**Task statement:**
Copy all data exactly. Skip pictures.

**Input material:**
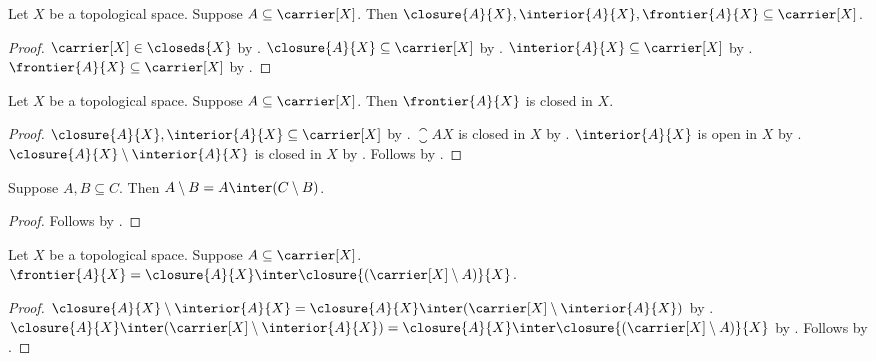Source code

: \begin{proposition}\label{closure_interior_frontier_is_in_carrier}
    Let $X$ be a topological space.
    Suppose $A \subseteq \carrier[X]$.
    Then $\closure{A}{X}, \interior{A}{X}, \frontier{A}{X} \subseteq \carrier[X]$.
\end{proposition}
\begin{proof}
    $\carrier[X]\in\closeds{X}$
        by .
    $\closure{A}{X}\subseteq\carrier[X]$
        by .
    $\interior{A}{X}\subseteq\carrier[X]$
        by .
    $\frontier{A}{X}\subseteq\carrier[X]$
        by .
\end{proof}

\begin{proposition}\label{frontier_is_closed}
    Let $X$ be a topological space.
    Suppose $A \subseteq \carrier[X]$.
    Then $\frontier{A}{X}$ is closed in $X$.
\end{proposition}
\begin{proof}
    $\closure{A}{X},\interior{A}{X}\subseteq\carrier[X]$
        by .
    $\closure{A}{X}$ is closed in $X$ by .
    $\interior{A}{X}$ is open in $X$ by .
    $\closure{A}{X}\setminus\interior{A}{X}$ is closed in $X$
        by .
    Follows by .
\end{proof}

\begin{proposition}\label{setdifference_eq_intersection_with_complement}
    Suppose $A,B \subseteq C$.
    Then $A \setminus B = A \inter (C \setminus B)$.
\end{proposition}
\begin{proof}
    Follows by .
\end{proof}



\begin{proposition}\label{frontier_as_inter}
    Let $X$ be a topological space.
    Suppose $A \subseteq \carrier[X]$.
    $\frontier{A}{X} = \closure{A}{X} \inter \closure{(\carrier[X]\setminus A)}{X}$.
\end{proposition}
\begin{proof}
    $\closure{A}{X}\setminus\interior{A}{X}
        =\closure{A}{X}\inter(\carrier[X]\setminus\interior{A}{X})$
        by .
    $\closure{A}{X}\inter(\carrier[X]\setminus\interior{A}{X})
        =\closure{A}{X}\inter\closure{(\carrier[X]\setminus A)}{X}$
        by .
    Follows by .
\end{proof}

**Exercise solution:**
Source code

: \begin{proposition}\label{closure_interior_frontier_is_in_carrier}
    Let $X$ be a topological space.
    Suppose $A \subseteq \carrier[X]$.
    Then $\closure{A}{X}, \interior{A}{X}, \frontier{A}{X} \subseteq \carrier[X]$.
\end{proposition}
\begin{proof}
    $\carrier[X]\in\closeds{X}$
        by .
    $\closure{A}{X}\subseteq\carrier[X]$
        by .
    $\interior{A}{X}\subseteq\carrier[X]$
        by .
    $\frontier{A}{X}\subseteq\carrier[X]$
        by .
\end{proof}

\begin{proposition}\label{frontier_is_closed}
    Let $X$ be a topological space.
    Suppose $A \subseteq \carrier[X]$.
    Then $\frontier{A}{X}$ is closed in $X$.
\end{proposition}
\begin{proof}
    $\closure{A}{X},\interior{A}{X}\subseteq\carrier[X]$
        by .
    $\closure{A}{X}$ is closed in $X$ by .
    $\interior{A}{X}$ is open in $X$ by .
    $\closure{A}{X}\setminus\interior{A}{X}$ is closed in $X$
        by .
    Follows by .
\end{proof}

\begin{proposition}\label{setdifference_eq_intersection_with_complement}
    Suppose $A,B \subseteq C$.
    Then $A \setminus B = A \inter (C \setminus B)$.
\end{proposition}
\begin{proof}
    Follows by .
\end{proof}



\begin{proposition}\label{frontier_as_inter}
    Let $X$ be a topological space.
    Suppose $A \subseteq \carrier[X]$.
    $\frontier{A}{X} = \closure{A}{X} \inter \closure{(\carrier[X]\setminus A)}{X}$.
\end{proposition}
\begin{proof}
    $\closure{A}{X}\setminus\interior{A}{X}
        =\closure{A}{X}\inter(\carrier[X]\setminus\interior{A}{X})$
        by .
    $\closure{A}{X}\inter(\carrier[X]\setminus\interior{A}{X})
        =\closure{A}{X}\inter\closure{(\carrier[X]\setminus A)}{X}$
        by .
    Follows by .
\end{proof}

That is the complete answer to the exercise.